Fuori dalla struttura si accumulano i mazzi di fiori, deposti insieme a giocattoli, parole di cordoglio e qualche bandiera italiana. "Per assicurare che vi sia spazio a sufficienza per questi e per garantire la sicurezza di tutti coloro che vogliono fare visita - ha fatto sapere la dirigenza dell'ospedale - abbiamo predisposto un luogo idoneo nello Springfield Park", che si trova nei pressi dell'ospedale.

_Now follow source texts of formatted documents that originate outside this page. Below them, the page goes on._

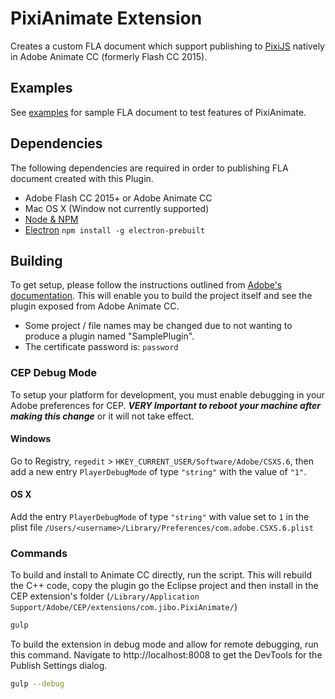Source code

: # PixiAnimate Extension

Creates a custom FLA document which support publishing to [PixiJS](http://pixijs.com) natively in Adobe Animate CC (formerly Flash CC 2015).

## Examples

See [examples](https://github.com/jiborobot/pixi-animate-examples) for sample FLA document to test features of PixiAnimate.


## Dependencies

The following dependencies are required in order to publishing FLA document created with this Plugin.

* Adobe Flash CC 2015+ or Adobe Animate CC
* Mac OS X (Window not currently supported)
* [Node & NPM](http://nodejs.org)
* [Electron](http://electron.atom.io/) `npm install -g electron-prebuilt`

## Building

To get setup, please follow the instructions outlined from [Adobe's documentation](https://helpx.adobe.com/flash/using/enabling-support-custom-platforms.html#Building%20a%20Flash%20custom%20platform%20support%20plug-in). This will enable you to build the project itself and see the plugin exposed from Adobe Animate CC.  

- Some project / file names may be changed due to not wanting to produce a plugin named "SamplePlugin".
- The certificate password is: `password`

### CEP Debug Mode

To setup your platform for development, you must enable debugging in your Adobe preferences for CEP. **_VERY Important to reboot your machine after making this change_** or it will not take effect.

#### Windows

Go to Registry, `regedit` > `HKEY_CURRENT_USER/Software/Adobe/CSXS.6`, then add a new entry `PlayerDebugMode` of type `"string"` with the value of `"1"`.

#### OS X
Add the entry `PlayerDebugMode` of type `"string"` with value set to `1` in the plist file `/Users/<username>/Library/Preferences/com.adobe.CSXS.6.plist`

### Commands

To build and install to Animate CC directly, run the script. This will rebuild the C++ code, copy the plugin go the Eclipse project and then install in the CEP extension's folder (`/Library/Application Support/Adobe/CEP/extensions/com.jibo.PixiAnimate/`)

```bash
gulp
```

To build the extension in debug mode and allow for remote debugging, run this command. Navigate to http://localhost:8008 to get the DevTools for the Publish Settings dialog.

```bash
gulp --debug
```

La misura è stata presa su consiglio della polizia in previsione del forte afflusso di gente previsto "per tutto il fine settimana". Inviando un messaggio di condoglianze alla famiglie di Alfie, la direzione dell'ospedale ha chiesto "che la loro privacy e quella dello staff dell'Alder Hey sia rispettata".
La testimonianza della giornalista di Avvenire
"Mi raccomando, ringrazia tutti gli italiani e i tuoi lettori da parte della nostra famiglia per il supporto". La zia di Alfie, Sarah, ci abbraccia e sorride fra le lacrime mentre andiamo a salutare lei e il giovane zio Daniel a nome dei lettori e dei giornalisti di Avvenire e di tutti gli italiani
corrispondenza di Avvenire da Londra
Anche la politica piange Alfie
L'Italia, che aveva concesso la cittadinanza ad Alfie affinché Londra potesse essere più disponibile a lasciarlo venire a Roma, parla con la voce di Angelino Alfano che, insieme al ministro dell'Interno, Marco Minniti, aveva dato il via libera a un provvedimento apprezzabile ma forse tardivo, perché arrivato lo stesso giorno dello stop alle macchine: "Addio piccolo Alfie. Ti abbiamo voluto bene", ha scritto su Twitter il ministro degli Esteri.

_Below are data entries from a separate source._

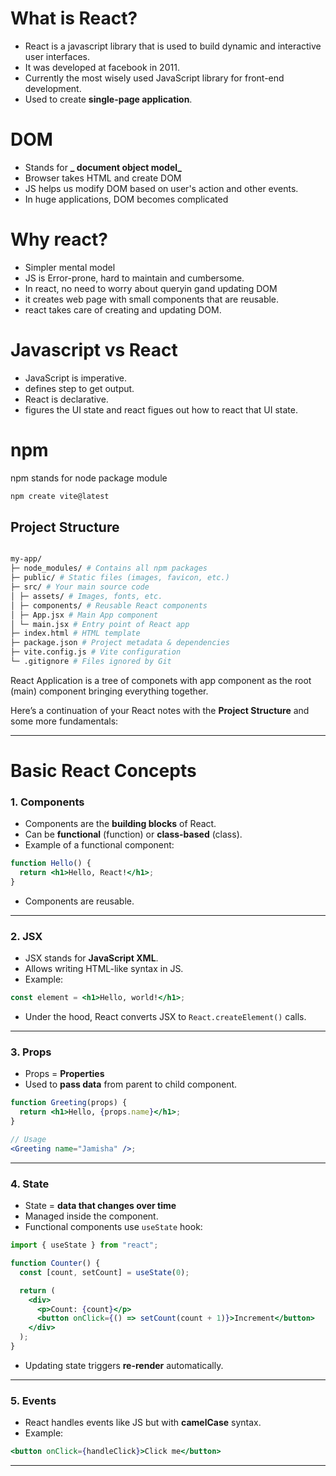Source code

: # What is React?

- React is a javascript library that is used to build dynamic and interactive user interfaces.
- It was developed at facebook in 2011.
- Currently the most wisely used JavaScript library for front-end development.
- Used to create **single-page application**.

# DOM

- Stands for **_ document object model_**
- Browser takes HTML and create DOM
- JS helps us modify DOM based on user's action and other events.
- In huge applications, DOM becomes complicated

# Why react?

- Simpler mental model
- JS is Error-prone, hard to maintain and cumbersome.
- In react, no need to worry about queryin gand updating DOM
- it creates web page with small components that are reusable.
- react takes care of creating and updating DOM.

# Javascript vs React

- JavaScript is imperative.
- defines step to get output.
- React is declarative.
- figures the UI state and react figues out how to react that UI state.

# npm

npm stands for node package module

```bash
npm create vite@latest
```

## Project Structure

```bash

my-app/
├─ node_modules/ # Contains all npm packages
├─ public/ # Static files (images, favicon, etc.)
├─ src/ # Your main source code
│ ├─ assets/ # Images, fonts, etc.
│ ├─ components/ # Reusable React components
│ ├─ App.jsx # Main App component
│ └─ main.jsx # Entry point of React app
├─ index.html # HTML template
├─ package.json # Project metadata & dependencies
├─ vite.config.js # Vite configuration
└─ .gitignore # Files ignored by Git
```

React Application is a tree of componets with app component as the root (main) component bringing everything together.

Here’s a continuation of your React notes with the **Project Structure** and some more fundamentals:

---

# Basic React Concepts

### 1. Components

- Components are the **building blocks** of React.
- Can be **functional** (function) or **class-based** (class).
- Example of a functional component:

```jsx
function Hello() {
  return <h1>Hello, React!</h1>;
}
```

- Components are reusable.

---

### 2. JSX

- JSX stands for **JavaScript XML**.
- Allows writing HTML-like syntax in JS.
- Example:

```jsx
const element = <h1>Hello, world!</h1>;
```

- Under the hood, React converts JSX to `React.createElement()` calls.

---

### 3. Props

- Props = **Properties**
- Used to **pass data** from parent to child component.

```jsx
function Greeting(props) {
  return <h1>Hello, {props.name}</h1>;
}

// Usage
<Greeting name="Jamisha" />;
```

---

### 4. State

- State = **data that changes over time**
- Managed inside the component.
- Functional components use `useState` hook:

```jsx
import { useState } from "react";

function Counter() {
  const [count, setCount] = useState(0);

  return (
    <div>
      <p>Count: {count}</p>
      <button onClick={() => setCount(count + 1)}>Increment</button>
    </div>
  );
}
```

- Updating state triggers **re-render** automatically.

---

### 5. Events

- React handles events like JS but with **camelCase** syntax.
- Example:

```jsx
<button onClick={handleClick}>Click me</button>
```

---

Per il resto della scenario politico e sociale, gli schieramenti sono quelli tradizionali: "Da papà e da politico provo rabbia e tristezza: mai più", ha scritto il leader della Lega, Matteo Salvini, su Twitter, mentre Giorgia Meloni, presidente di Fratelli d'Italia, rifiuta una Europa "che si accanisce contro una famiglia colpita dalla tragedia lacerante di un figlio gravemente malato".
Perché hanno staccato la spina
La sentenza del 20 aprile aveva spiegato che non fosse "nel miglior interesse del bambino proseguire le cure" perché "il cervello del paziente" era già "quasi totalmente distrutto", scrive il Corriere.
La voce contro corrente
Contro corrente la voce di Maria Antonietta Farina Coscioni, presidente dell'Istituto Coscioni, dichiara: "L'amore per un figlio o per un coniuge malato inguaribili non cada in egoismo nel mantenerlo o volerlo in vita a tutti i costi. Piuttosto vadano garantite in Italia le cure palliative anche pediatriche che prevedono l'assistenza precoce all'inguaribilita'".

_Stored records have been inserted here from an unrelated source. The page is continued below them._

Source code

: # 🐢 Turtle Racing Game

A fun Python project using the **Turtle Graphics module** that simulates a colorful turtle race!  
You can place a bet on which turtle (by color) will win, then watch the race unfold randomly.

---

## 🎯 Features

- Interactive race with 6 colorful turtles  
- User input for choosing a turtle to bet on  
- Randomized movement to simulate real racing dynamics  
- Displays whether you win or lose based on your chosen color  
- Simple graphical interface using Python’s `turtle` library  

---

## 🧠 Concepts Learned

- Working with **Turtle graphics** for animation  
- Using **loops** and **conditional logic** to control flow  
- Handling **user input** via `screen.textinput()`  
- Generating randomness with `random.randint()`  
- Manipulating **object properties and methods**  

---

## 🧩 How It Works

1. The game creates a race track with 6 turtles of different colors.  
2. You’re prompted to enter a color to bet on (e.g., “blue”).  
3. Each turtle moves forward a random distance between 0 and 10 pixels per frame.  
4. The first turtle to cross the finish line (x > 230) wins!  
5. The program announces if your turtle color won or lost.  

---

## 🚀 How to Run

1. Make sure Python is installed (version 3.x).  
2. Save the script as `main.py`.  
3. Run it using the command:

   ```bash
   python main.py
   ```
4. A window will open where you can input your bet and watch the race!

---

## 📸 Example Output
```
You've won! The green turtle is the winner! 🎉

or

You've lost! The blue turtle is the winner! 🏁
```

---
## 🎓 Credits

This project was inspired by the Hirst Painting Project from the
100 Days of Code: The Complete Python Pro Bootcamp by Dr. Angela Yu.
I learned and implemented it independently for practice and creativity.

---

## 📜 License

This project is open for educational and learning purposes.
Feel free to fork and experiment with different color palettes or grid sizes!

Il presidente di 'Scienza e Vita', Alberto Gambino, è convinto che "non sia un caso che queste situazioni stiano avvenendo negli ospedali anglosassoni, che hanno una loro durezza in termini di applicazione dei regolamenti. Occorrerebbe recuperare il ruolo dei genitori, della famiglia in queste vicende - conclude Gambino - Facciamo attenzione che i protocolli non prevalgano sulle relazioni umane e in questo caso sull'alleanza che ci deve essere sempre tra medico, paziente e famiglia".